• PROBLEM DESCRIPTION
Give the number of lines in the data below where the word "first" appears, and nothing besides.

• EXTRACTED INFORMATION
- - - - - - -

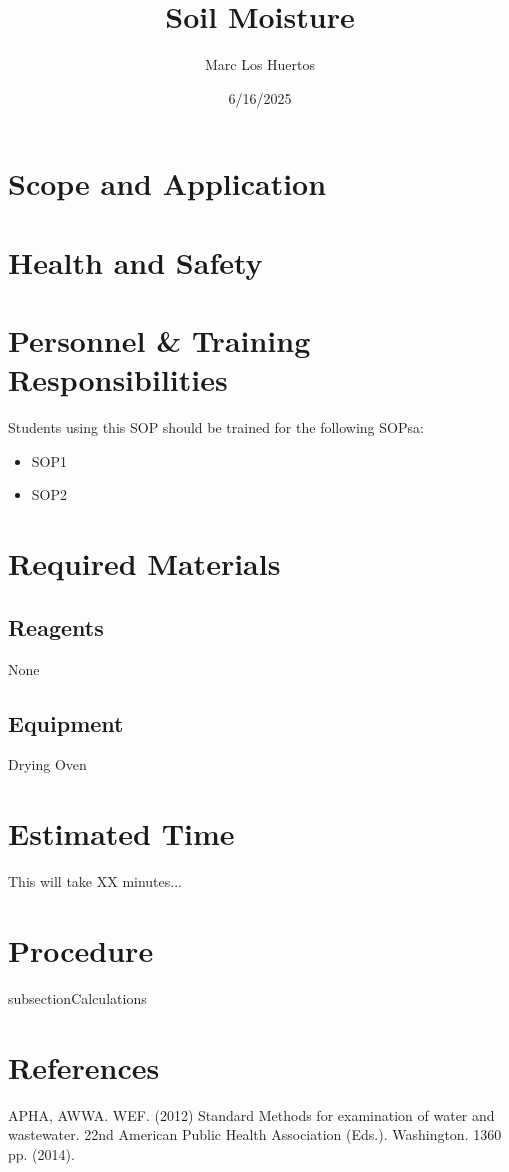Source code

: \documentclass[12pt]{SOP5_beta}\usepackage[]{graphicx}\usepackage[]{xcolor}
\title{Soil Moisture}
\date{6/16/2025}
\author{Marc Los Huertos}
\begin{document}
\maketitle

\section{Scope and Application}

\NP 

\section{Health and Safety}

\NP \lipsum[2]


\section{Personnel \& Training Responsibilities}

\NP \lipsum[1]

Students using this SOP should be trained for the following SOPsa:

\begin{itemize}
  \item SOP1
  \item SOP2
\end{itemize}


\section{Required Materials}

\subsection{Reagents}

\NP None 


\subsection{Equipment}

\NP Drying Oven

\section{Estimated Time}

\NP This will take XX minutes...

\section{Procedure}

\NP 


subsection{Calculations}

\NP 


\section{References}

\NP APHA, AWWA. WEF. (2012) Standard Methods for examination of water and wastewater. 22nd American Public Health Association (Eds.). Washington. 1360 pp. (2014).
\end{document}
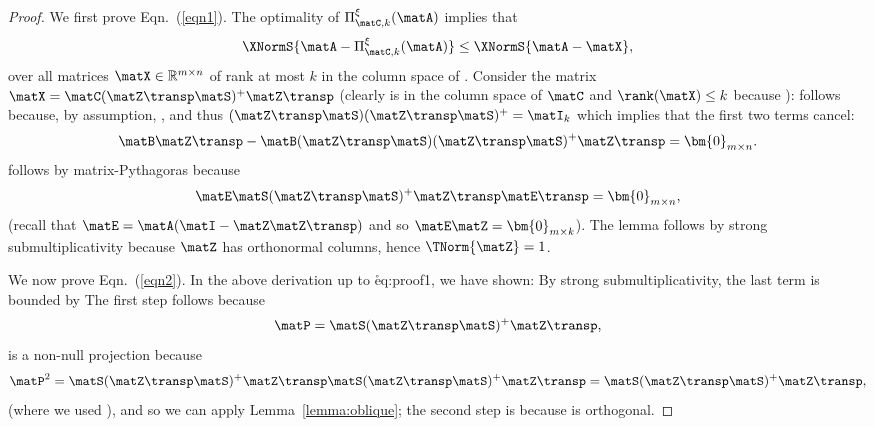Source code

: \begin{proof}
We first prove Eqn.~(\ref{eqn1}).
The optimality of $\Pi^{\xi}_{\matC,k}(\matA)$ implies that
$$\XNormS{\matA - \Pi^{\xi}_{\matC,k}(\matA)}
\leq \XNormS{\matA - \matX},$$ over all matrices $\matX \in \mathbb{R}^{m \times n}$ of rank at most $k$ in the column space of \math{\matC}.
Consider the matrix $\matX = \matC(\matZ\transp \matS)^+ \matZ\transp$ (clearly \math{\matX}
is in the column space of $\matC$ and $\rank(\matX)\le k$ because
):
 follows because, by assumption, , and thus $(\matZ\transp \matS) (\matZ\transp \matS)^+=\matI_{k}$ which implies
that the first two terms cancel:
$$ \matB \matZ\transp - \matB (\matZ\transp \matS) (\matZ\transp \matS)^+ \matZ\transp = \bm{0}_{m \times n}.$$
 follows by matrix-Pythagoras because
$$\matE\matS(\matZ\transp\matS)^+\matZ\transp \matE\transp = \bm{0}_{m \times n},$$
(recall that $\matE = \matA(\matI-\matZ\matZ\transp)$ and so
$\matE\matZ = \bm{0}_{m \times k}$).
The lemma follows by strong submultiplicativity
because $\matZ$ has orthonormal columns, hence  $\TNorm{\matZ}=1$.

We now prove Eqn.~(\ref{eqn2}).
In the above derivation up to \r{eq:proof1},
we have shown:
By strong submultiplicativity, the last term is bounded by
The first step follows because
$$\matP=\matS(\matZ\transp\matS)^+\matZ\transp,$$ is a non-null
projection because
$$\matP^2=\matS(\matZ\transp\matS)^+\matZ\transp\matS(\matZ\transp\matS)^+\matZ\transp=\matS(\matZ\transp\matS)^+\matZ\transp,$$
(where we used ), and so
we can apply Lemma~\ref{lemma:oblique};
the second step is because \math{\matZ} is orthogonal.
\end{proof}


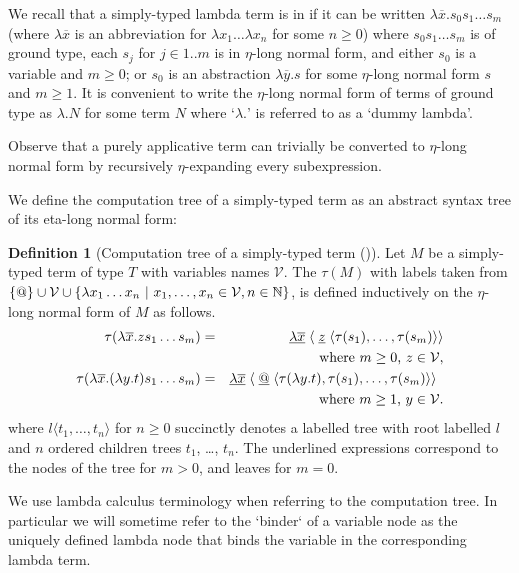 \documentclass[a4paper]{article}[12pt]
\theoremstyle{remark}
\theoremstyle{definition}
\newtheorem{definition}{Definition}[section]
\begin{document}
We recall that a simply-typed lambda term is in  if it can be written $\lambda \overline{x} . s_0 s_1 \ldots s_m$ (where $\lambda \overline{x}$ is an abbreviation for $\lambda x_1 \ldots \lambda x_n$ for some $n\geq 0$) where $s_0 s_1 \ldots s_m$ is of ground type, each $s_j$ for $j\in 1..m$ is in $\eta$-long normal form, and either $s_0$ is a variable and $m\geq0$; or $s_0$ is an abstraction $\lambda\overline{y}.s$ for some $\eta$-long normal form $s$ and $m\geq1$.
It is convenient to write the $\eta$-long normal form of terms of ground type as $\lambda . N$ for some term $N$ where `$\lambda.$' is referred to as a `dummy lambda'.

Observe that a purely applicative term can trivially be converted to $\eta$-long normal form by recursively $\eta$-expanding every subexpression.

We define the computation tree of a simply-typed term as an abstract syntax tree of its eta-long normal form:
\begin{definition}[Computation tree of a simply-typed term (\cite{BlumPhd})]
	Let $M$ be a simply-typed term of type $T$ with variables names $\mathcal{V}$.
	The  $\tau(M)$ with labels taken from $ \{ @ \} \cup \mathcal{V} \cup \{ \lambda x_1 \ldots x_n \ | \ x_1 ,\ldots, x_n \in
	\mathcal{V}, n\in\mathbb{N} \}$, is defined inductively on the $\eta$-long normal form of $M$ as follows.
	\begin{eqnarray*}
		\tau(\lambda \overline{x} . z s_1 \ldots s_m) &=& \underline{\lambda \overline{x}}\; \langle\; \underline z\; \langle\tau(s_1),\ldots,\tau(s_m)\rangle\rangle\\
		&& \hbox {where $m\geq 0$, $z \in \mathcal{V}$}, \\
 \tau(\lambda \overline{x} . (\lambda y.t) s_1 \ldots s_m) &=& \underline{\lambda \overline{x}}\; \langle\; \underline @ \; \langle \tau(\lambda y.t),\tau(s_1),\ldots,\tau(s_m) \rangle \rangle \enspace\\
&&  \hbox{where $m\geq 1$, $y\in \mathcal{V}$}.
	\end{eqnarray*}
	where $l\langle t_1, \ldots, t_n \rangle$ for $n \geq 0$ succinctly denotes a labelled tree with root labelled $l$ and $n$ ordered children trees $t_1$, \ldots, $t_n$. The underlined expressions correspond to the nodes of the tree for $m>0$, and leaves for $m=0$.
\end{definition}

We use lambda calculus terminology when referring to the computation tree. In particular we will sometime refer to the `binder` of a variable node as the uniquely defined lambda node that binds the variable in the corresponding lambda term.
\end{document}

- - - - - - -

• RESULT OF THE TASK
3